The paper presents experimental and computer modelling (FEM) results of investigations into cold backward extrusion of copper cans. The simulations were performed using QFORM software based the finite element method (FEM). The samples used in investigations were pieces of copper rods having the diameter d0 = 24,5 mm and height h0 = 16 mm (h0/d0=0,65). The billets were heat treated (annealed). Heat treatment is used to increase the plasticity of the material before cold backward extrusion. The material was annealed at 550°C for a period of 1 h, and then subjected to solution treatment in water. The flat and conical punch-face shapes with different diameter of punch used for cold extrusion (ds=15mm; 16mm; 17mm; 19mm and 20mm, respectively). The deformation ratios of material in paper was defined as relative: strain of can bottom thickness εh =Δh/h0 (where Δh – the punch displacement, h0 – billet height), reduction in area εA= (A0-A1)/A0 and equivalent strain ε= ln (A0/A1) (where A0 – cross sectional area of the billet, A1 - cross sectional area of the die stamping).

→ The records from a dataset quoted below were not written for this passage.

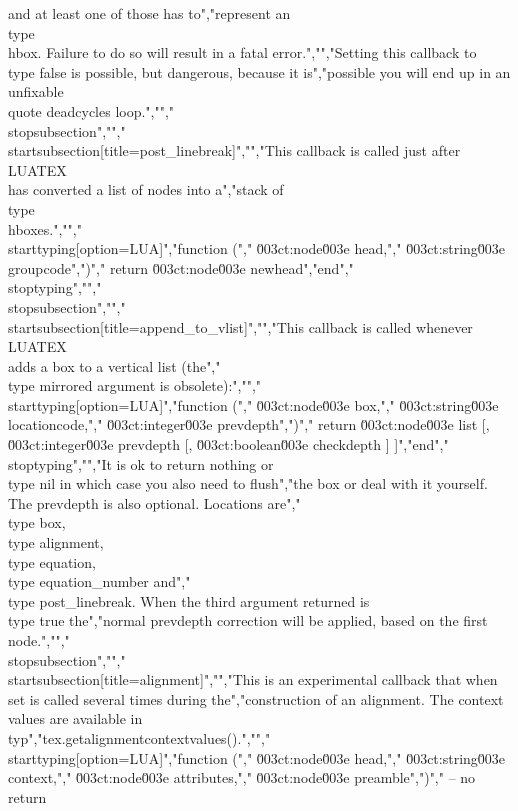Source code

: and at least one of those has to","represent an \\type {\\hbox}. Failure to do so will result in a fatal error.","","Setting this callback to \\type {false} is possible, but dangerous, because it is","possible you will end up in an unfixable \\quote {deadcycles loop}.","","\\stopsubsection","","\\startsubsection[title=post_linebreak]","","This callback is called just after \\LUATEX\\ has converted a list of nodes into a","stack of \\type {\\hbox}es.","","\\starttyping[option=LUA]","function (","    \u003ct:node\u003e   head,","    \u003ct:string\u003e groupcode",")","    return \u003ct:node\u003e newhead","end","\\stoptyping","","\\stopsubsection","","\\startsubsection[title=append_to_vlist]","","This callback is called whenever \\LUATEX\\ adds a box to a vertical list (the","\\type {mirrored} argument is obsolete):","","\\starttyping[option=LUA]","function (","    \u003ct:node\u003e    box,","    \u003ct:string\u003e  locationcode,","    \u003ct:integer\u003e prevdepth",")","    return \u003ct:node\u003e list [, \u003ct:integer\u003e prevdepth [, \u003ct:boolean\u003e checkdepth ] ]","end","\\stoptyping","","It is ok to return nothing or \\type {nil} in which case you also need to flush","the box or deal with it yourself. The prevdepth is also optional. Locations are","\\type {box}, \\type {alignment}, \\type {equation}, \\type {equation_number} and","\\type {post_linebreak}. When the third argument returned is \\type {true} the","normal prevdepth correction will be applied, based on the first node.","","\\stopsubsection","","\\startsubsection[title=alignment]","","This is an experimental callback that when set is called several times during the","construction of an alignment. The context values are available in \\typ","{tex.getalignmentcontextvalues()}.","","\\starttyping[option=LUA]","function (","    \u003ct:node\u003e   head,","    \u003ct:string\u003e context,","    \u003ct:node\u003e   attributes,","    \u003ct:node\u003e   preamble",")","    -- no return 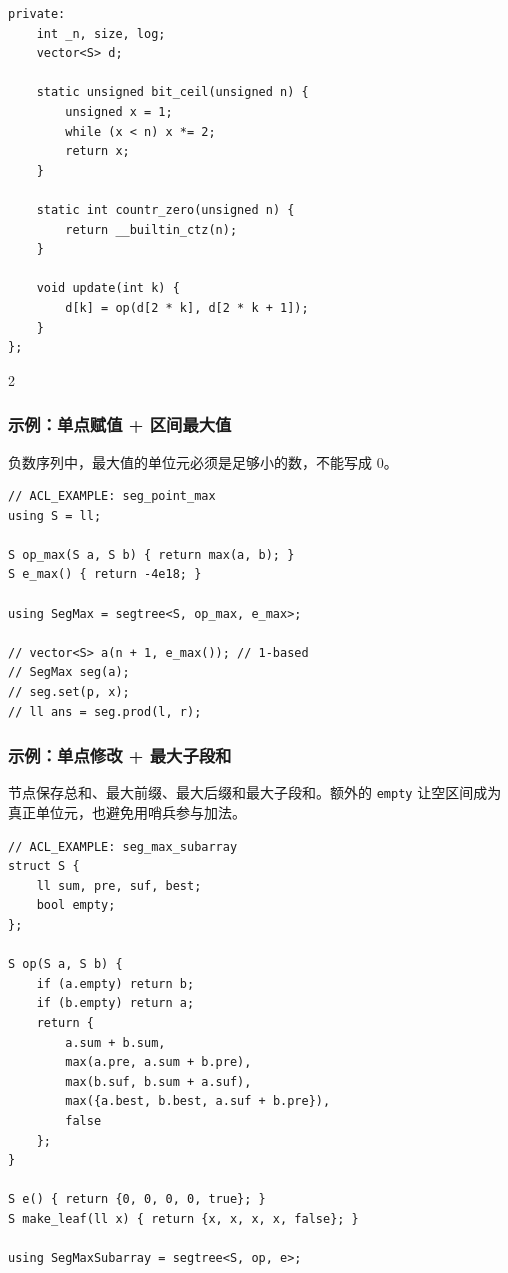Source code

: \begin{verbatim}
private:
    int _n, size, log;
    vector<S> d;

    static unsigned bit_ceil(unsigned n) {
        unsigned x = 1;
        while (x < n) x *= 2;
        return x;
    }

    static int countr_zero(unsigned n) {
        return __builtin_ctz(n);
    }

    void update(int k) {
        d[k] = op(d[2 * k], d[2 * k + 1]);
    }
};
		\end{verbatim}

		\begin{multicols*}{2}

			\subsubsection{示例：单点赋值 + 区间最大值}

			负数序列中，最大值的单位元必须是足够小的数，不能写成 $0$。

			\begin{verbatim}
// ACL_EXAMPLE: seg_point_max
using S = ll;

S op_max(S a, S b) { return max(a, b); }
S e_max() { return -4e18; }

using SegMax = segtree<S, op_max, e_max>;

// vector<S> a(n + 1, e_max()); // 1-based
// SegMax seg(a);
// seg.set(p, x);
// ll ans = seg.prod(l, r);
			\end{verbatim}

			\subsubsection{示例：单点修改 + 最大子段和}

			节点保存总和、最大前缀、最大后缀和最大子段和。额外的 \texttt{empty} 让空区间成为真正单位元，也避免用哨兵参与加法。

			\begin{verbatim}
// ACL_EXAMPLE: seg_max_subarray
struct S {
    ll sum, pre, suf, best;
    bool empty;
};

S op(S a, S b) {
    if (a.empty) return b;
    if (b.empty) return a;
    return {
        a.sum + b.sum,
        max(a.pre, a.sum + b.pre),
        max(b.suf, b.sum + a.suf),
        max({a.best, b.best, a.suf + b.pre}),
        false
    };
}

S e() { return {0, 0, 0, 0, true}; }
S make_leaf(ll x) { return {x, x, x, x, false}; }

using SegMaxSubarray = segtree<S, op, e>;


\end{verbatim}
\end{multicols*}
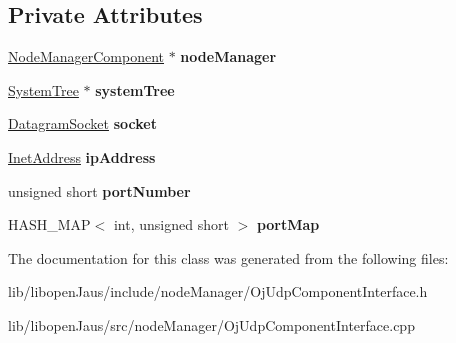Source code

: \subsection*{\-Private \-Attributes}
\begin{DoxyCompactItemize}
\item 
\hypertarget{class_oj_udp_component_interface_ae5801b731bbde2322376715b2836ef21}{\hyperlink{class_node_manager_component}{\-Node\-Manager\-Component} $\ast$ {\bfseries node\-Manager}}\label{class_oj_udp_component_interface_ae5801b731bbde2322376715b2836ef21}

\item 
\hypertarget{class_oj_udp_component_interface_a6217081d4a71d58c99af006010d46d65}{\hyperlink{class_system_tree}{\-System\-Tree} $\ast$ {\bfseries system\-Tree}}\label{class_oj_udp_component_interface_a6217081d4a71d58c99af006010d46d65}

\item 
\hypertarget{class_oj_udp_component_interface_ae844843faa651982a5491808a134ab8d}{\hyperlink{struct_datagram_socket_struct}{\-Datagram\-Socket} {\bfseries socket}}\label{class_oj_udp_component_interface_ae844843faa651982a5491808a134ab8d}

\item 
\hypertarget{class_oj_udp_component_interface_ae0fefb5274e700f4ea920abdf77efa20}{\hyperlink{struct_inet_address_struct}{\-Inet\-Address} {\bfseries ip\-Address}}\label{class_oj_udp_component_interface_ae0fefb5274e700f4ea920abdf77efa20}

\item 
\hypertarget{class_oj_udp_component_interface_a639b234c2d0b86277423cde4da11a637}{unsigned short {\bfseries port\-Number}}\label{class_oj_udp_component_interface_a639b234c2d0b86277423cde4da11a637}

\item 
\hypertarget{class_oj_udp_component_interface_a26a010a2faf3ce1a96eb4be730117df3}{\-H\-A\-S\-H\-\_\-\-M\-A\-P$<$ int, unsigned short $>$ {\bfseries port\-Map}}\label{class_oj_udp_component_interface_a26a010a2faf3ce1a96eb4be730117df3}

\end{DoxyCompactItemize}


\-The documentation for this class was generated from the following files\-:\begin{DoxyCompactItemize}
\item 
lib/libopen\-Jaus/include/node\-Manager/\-Oj\-Udp\-Component\-Interface.\-h\item 
lib/libopen\-Jaus/src/node\-Manager/\-Oj\-Udp\-Component\-Interface.\-cpp\end{DoxyCompactItemize}
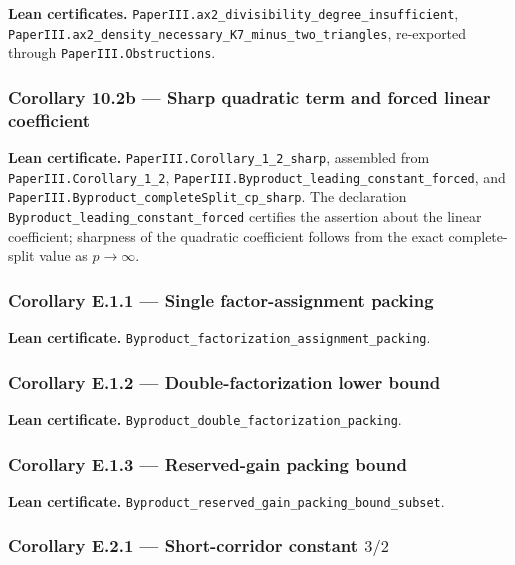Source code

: \documentclass[english,11pt,a4paper]{article}
\begin{document}
\textbf{Lean certificates.}
\nolinkurl{PaperIII.ax2_divisibility_degree_insufficient},
\nolinkurl{PaperIII.ax2_density_necessary_K7_minus_two_triangles},
re-exported through \nolinkurl{PaperIII.Obstructions}.

\subsubsection{Corollary 10.2b --- Sharp quadratic term and forced
linear
coefficient}\label{corollary-10.2b-sharp-quadratic-term-and-forced-linear-coefficient}

\textbf{Lean certificate.} \nolinkurl{PaperIII.Corollary_1_2_sharp},
assembled from \nolinkurl{PaperIII.Corollary_1_2},
\nolinkurl{PaperIII.Byproduct_leading_constant_forced}, and
\nolinkurl{PaperIII.Byproduct_completeSplit_cp_sharp}. The declaration
\nolinkurl{Byproduct_leading_constant_forced} certifies the assertion
about the linear coefficient; sharpness of the quadratic coefficient
follows from the exact complete-split value as \(p\to\infty\).

\subsubsection{Corollary E.1.1 --- Single factor-assignment
packing}\label{corollary-e.1.1-single-factor-assignment-packing}

\textbf{Lean certificate.}
\nolinkurl{Byproduct_factorization_assignment_packing}.

\subsubsection{Corollary E.1.2 --- Double-factorization lower
bound}\label{corollary-e.1.2-double-factorization-lower-bound}

\textbf{Lean certificate.}
\nolinkurl{Byproduct_double_factorization_packing}.

\subsubsection{Corollary E.1.3 --- Reserved-gain packing
bound}\label{corollary-e.1.3-reserved-gain-packing-bound}

\textbf{Lean certificate.}
\nolinkurl{Byproduct_reserved_gain_packing_bound_subset}.

\subsubsection{\texorpdfstring{Corollary E.2.1 --- Short-corridor
constant
\(3/2\)}{Corollary E.2.1 --- Short-corridor constant 3/2}}\label{corollary-e.2.1-short-corridor-constant-32}
\end{document}
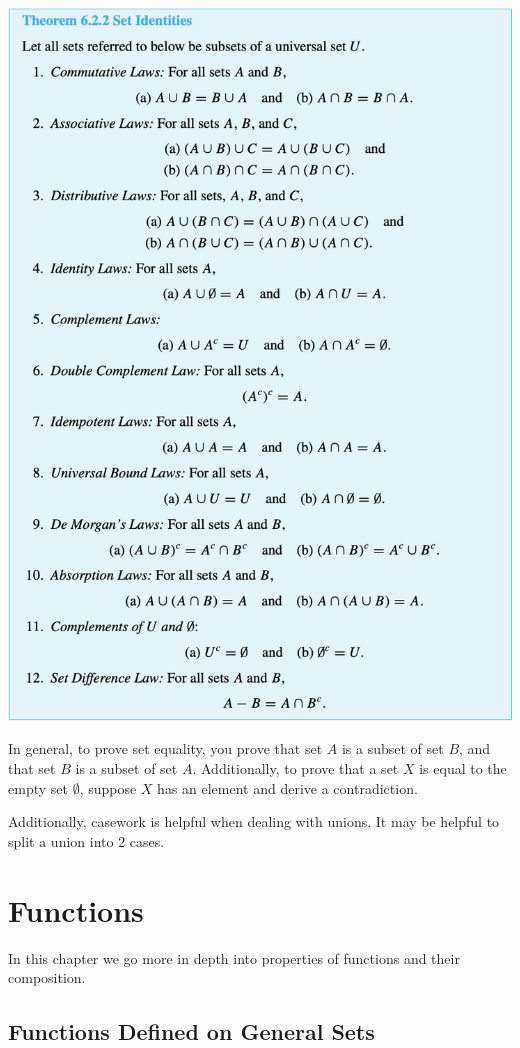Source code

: \documentclass[a4paper]{report}
\begin{document}
\includegraphics[scale=0.65]{setids}

In general, to prove set equality, you prove that set $A$ is a subset of set $B$, and that
set $B$ is a subset of set $A$. Additionally, to prove that a set $X$ is equal to the empty set
$\emptyset$, suppose $X$ has an element and derive a contradiction.

Additionally, casework is helpful when dealing with unions. It may be helpful to split a union into
2 cases.

\chapter{Functions}

In this chapter we go more in depth into properties of functions and their composition.

\section{Functions Defined on General Sets}
\end{document}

In investigations, computer calculated and experimental force waveforms as the function of displacement and εh were obtained. Comparing changes in forces in cold backward extrusion for different diameter of punch, it is stated that the load Pw increases with an increase in εh. The effect of equivalent strain ε on punch load Pw for cold backward extrusion of copper cans is presented. Both in experimental and modeling investigations, the axial force increased together with an increase in the equivalent strain.